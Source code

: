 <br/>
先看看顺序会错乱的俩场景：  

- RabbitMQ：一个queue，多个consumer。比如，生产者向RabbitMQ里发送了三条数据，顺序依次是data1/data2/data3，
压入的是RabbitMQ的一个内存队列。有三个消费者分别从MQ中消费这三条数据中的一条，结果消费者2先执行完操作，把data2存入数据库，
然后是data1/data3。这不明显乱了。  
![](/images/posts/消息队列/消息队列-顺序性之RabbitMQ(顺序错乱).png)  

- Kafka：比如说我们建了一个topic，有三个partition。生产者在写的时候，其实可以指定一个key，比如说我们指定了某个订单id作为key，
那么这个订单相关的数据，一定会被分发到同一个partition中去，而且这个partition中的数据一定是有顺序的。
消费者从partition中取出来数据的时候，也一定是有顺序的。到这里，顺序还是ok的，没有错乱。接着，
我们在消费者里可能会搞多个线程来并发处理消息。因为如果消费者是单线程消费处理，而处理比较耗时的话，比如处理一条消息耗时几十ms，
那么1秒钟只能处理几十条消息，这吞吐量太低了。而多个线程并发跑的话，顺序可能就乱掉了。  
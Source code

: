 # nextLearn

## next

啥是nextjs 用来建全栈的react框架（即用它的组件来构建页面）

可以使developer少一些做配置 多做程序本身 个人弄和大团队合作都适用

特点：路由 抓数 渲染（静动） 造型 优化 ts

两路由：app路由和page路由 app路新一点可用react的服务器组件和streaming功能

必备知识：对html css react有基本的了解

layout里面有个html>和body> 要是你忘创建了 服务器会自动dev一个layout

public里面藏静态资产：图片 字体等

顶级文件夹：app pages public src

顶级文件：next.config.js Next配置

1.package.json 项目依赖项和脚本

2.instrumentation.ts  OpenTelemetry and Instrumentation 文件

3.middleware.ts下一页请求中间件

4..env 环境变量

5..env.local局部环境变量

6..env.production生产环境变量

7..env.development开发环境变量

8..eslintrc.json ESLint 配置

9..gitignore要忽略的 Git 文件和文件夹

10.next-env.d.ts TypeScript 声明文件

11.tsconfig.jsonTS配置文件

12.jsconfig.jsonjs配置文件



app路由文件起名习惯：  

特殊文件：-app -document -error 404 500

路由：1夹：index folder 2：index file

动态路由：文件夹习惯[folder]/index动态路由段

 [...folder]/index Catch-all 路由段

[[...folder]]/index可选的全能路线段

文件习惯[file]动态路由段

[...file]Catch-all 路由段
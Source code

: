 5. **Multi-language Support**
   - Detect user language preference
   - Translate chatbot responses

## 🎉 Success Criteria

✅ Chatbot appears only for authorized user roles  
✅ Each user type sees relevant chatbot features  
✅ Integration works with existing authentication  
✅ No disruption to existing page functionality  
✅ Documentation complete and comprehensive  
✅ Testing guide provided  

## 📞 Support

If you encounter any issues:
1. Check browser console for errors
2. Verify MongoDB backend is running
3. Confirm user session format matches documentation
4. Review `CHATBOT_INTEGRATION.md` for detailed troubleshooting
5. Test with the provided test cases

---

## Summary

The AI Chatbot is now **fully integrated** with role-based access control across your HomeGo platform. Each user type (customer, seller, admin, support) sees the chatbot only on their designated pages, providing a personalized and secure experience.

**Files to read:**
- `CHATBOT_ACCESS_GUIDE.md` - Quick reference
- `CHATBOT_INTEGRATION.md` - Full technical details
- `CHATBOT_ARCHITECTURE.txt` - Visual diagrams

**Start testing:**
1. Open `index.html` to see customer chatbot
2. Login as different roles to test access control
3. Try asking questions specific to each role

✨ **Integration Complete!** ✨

----------------------------------------

Check each line of the data above, and please copy the ones in which the string "folder" occurs.

■ Written solution
路由：1夹：index folder 2：index file
动态路由：文件夹习惯[folder]/index动态路由段
 [...folder]/index Catch-all 路由段
[[...folder]]/index可选的全能路线段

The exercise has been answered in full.